Recently, researchers from the University of California, Los Angeles, and Amazon conducted an in-depth analysis of the reasoning capabilities of large language models (LLMs). For the first time, they systematically differentiated between inductive and deductive reasoning, exploring the challenges these present to AI systems.
Image Source: Generated by AI, provided by Midjourney
Inductive reasoning involves deriving general rules from specific observations, whereas deductive reasoning applies general rules to specific cases. The study aims to understand which reasoning ability poses a greater challenge for large language models. To this end, the research team developed a new method called "SolverLearner." This method allows the model to learn a function from a few examples, mapping inputs to outputs.

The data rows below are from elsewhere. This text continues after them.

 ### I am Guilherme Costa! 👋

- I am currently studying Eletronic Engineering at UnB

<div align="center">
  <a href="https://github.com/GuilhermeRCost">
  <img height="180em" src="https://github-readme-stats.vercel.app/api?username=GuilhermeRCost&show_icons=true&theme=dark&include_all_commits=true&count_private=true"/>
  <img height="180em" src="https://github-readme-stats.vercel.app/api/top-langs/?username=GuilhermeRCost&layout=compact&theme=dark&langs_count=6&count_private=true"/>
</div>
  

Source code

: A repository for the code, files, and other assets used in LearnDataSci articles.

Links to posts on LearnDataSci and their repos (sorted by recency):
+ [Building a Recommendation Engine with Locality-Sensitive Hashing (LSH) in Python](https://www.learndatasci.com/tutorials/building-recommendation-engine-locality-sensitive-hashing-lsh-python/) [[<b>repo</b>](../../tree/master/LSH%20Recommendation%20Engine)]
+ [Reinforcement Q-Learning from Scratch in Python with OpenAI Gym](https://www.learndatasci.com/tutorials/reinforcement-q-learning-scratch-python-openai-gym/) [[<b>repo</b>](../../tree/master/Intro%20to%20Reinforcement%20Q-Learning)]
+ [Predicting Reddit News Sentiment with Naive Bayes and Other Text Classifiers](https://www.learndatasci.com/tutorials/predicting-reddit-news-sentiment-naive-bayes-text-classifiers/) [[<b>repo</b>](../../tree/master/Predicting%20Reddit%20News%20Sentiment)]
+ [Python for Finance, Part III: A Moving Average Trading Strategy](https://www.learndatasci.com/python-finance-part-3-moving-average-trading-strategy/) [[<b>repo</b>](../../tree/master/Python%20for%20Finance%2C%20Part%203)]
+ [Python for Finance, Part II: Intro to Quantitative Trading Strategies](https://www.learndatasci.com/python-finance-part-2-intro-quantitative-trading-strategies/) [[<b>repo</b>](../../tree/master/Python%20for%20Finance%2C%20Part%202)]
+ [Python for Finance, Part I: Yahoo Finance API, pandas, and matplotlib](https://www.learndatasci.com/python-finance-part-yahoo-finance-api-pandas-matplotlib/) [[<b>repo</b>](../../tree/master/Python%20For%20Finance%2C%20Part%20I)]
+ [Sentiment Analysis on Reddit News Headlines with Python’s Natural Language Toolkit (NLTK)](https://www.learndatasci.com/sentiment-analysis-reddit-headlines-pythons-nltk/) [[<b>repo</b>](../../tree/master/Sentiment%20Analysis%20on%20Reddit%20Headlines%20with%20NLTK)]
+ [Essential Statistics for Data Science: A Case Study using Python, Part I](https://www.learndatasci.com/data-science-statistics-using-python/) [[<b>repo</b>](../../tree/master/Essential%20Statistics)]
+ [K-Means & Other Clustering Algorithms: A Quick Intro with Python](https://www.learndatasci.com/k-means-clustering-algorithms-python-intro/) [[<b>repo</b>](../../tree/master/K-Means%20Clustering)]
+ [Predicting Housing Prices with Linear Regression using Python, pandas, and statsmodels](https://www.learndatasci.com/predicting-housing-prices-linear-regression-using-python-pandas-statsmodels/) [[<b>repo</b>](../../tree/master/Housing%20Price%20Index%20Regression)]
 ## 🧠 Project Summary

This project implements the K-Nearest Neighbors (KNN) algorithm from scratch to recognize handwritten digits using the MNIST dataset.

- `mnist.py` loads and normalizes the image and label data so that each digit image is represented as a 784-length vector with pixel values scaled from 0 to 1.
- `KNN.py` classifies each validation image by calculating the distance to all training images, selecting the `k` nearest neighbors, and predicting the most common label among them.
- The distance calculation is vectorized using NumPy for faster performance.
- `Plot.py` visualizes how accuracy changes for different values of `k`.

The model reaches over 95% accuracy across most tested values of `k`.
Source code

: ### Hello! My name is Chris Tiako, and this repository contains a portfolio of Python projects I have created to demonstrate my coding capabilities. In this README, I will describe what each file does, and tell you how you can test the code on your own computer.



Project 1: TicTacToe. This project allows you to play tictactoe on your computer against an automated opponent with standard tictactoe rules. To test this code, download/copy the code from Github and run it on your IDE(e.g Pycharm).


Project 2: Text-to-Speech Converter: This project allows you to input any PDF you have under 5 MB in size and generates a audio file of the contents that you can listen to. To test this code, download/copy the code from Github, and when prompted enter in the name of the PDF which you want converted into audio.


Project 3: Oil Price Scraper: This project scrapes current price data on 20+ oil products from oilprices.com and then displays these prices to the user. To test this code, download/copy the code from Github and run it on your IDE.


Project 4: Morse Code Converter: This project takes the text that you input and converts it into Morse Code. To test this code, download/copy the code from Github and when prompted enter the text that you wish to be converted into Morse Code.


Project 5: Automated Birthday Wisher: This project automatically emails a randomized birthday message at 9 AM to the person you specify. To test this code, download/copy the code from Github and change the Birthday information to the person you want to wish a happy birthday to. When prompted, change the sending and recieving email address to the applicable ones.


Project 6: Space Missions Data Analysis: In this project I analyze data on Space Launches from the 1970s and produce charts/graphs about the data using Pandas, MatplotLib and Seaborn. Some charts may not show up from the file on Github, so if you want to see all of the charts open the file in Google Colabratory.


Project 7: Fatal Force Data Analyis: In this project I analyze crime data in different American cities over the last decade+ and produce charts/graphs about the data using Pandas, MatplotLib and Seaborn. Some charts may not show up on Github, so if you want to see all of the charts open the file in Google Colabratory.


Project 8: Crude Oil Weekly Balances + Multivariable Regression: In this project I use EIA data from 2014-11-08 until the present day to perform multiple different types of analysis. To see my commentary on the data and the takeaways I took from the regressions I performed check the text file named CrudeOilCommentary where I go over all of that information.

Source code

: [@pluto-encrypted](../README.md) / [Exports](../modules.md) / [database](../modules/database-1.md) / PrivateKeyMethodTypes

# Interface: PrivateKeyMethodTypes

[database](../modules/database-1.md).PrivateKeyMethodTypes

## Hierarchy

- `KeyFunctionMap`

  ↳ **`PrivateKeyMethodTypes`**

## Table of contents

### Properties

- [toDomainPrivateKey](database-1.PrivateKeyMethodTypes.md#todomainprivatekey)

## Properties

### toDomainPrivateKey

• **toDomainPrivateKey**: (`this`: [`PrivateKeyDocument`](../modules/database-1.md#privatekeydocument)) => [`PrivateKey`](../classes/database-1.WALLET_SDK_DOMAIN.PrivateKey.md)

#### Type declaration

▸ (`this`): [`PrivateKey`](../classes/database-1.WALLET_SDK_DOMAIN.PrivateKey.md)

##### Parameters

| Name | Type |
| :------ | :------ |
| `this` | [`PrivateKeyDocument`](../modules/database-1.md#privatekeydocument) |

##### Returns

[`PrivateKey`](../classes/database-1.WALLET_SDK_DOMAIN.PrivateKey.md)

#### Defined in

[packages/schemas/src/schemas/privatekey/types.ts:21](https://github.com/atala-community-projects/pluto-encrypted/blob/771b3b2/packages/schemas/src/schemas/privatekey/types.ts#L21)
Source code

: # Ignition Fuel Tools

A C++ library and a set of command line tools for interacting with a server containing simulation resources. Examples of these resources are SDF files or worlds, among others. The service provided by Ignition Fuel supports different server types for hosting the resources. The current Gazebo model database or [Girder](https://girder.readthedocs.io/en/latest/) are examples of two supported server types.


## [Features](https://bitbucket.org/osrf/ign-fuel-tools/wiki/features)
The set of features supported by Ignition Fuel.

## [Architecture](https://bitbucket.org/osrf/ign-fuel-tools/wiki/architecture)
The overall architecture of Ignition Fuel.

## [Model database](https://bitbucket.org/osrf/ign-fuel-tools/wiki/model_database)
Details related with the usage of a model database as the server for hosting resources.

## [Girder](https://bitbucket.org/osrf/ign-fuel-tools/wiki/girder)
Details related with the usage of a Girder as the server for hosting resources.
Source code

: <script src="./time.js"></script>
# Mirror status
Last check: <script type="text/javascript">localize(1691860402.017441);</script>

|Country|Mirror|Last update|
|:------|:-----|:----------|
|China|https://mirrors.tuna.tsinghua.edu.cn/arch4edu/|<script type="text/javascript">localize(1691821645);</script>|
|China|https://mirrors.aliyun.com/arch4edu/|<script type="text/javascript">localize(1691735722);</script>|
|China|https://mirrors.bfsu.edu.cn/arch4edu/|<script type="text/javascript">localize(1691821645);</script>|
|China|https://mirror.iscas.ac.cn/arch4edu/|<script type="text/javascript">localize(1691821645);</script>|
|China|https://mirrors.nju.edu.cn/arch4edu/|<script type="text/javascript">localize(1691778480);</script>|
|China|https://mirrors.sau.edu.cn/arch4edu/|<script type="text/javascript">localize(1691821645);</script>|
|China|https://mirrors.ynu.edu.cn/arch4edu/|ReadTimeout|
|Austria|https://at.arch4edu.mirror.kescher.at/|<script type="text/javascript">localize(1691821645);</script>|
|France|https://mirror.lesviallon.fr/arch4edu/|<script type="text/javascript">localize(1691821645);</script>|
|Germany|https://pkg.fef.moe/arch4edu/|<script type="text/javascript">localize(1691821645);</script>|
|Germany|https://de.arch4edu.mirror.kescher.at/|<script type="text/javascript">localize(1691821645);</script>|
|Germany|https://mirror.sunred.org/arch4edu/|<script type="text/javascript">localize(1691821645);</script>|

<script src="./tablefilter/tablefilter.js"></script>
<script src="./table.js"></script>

External programs then use this function, thereby avoiding confusion with deductive reasoning.
The results show that language models like GPT-4 perform exceptionally well in inductive reasoning, achieving nearly 100% accuracy with the "SolverLearner" method. However, in deductive reasoning, especially in "counterfactual" tasks, the models struggle. For instance, while the models perform well on decimal arithmetic tasks, they encounter difficulties with calculations in other numerical systems. Additionally, the models are less flexible when analyzing sentences with unusual word orders or altered spatial orientations.
The researchers concluded that deductive reasoning is a significant challenge for current LLMs. The correct application of learned rules often depends on the frequency of these tasks during training. Although prompting methods like chain of thought can slightly improve the deductive reasoning abilities of models, the results are still unsatisfactory. It is worth noting that OpenAI's newly released model, o1, was not included in this test.
Another study conducted by researchers from Ohio State University and Carnegie Mellon University examined the logical reasoning capabilities of Transformer models. They investigated whether the models could acquire the ability to "grok" implicit inferences, especially in combination and comparison tasks.
The results showed that these models could indeed acquire the ability to make implicit inferences after prolonged training, but only in comparison tasks could they generalize to unseen examples. The researchers pointed out that this difference is related to the internal structure of the learned circuits and suggested adjustments to the Transformer architecture to achieve quality improvements in preliminary experiments.
Key Points:
🌟 LLMs excel in inductive reasoning, with accuracy nearing 100%.
🧩 Deductive reasoning remains a challenge, particularly in handling counterfactual tasks.
🔍 Another study indicates that Transformer models can acquire implicit inference abilities in combination tasks, but with limited generalization capabilities.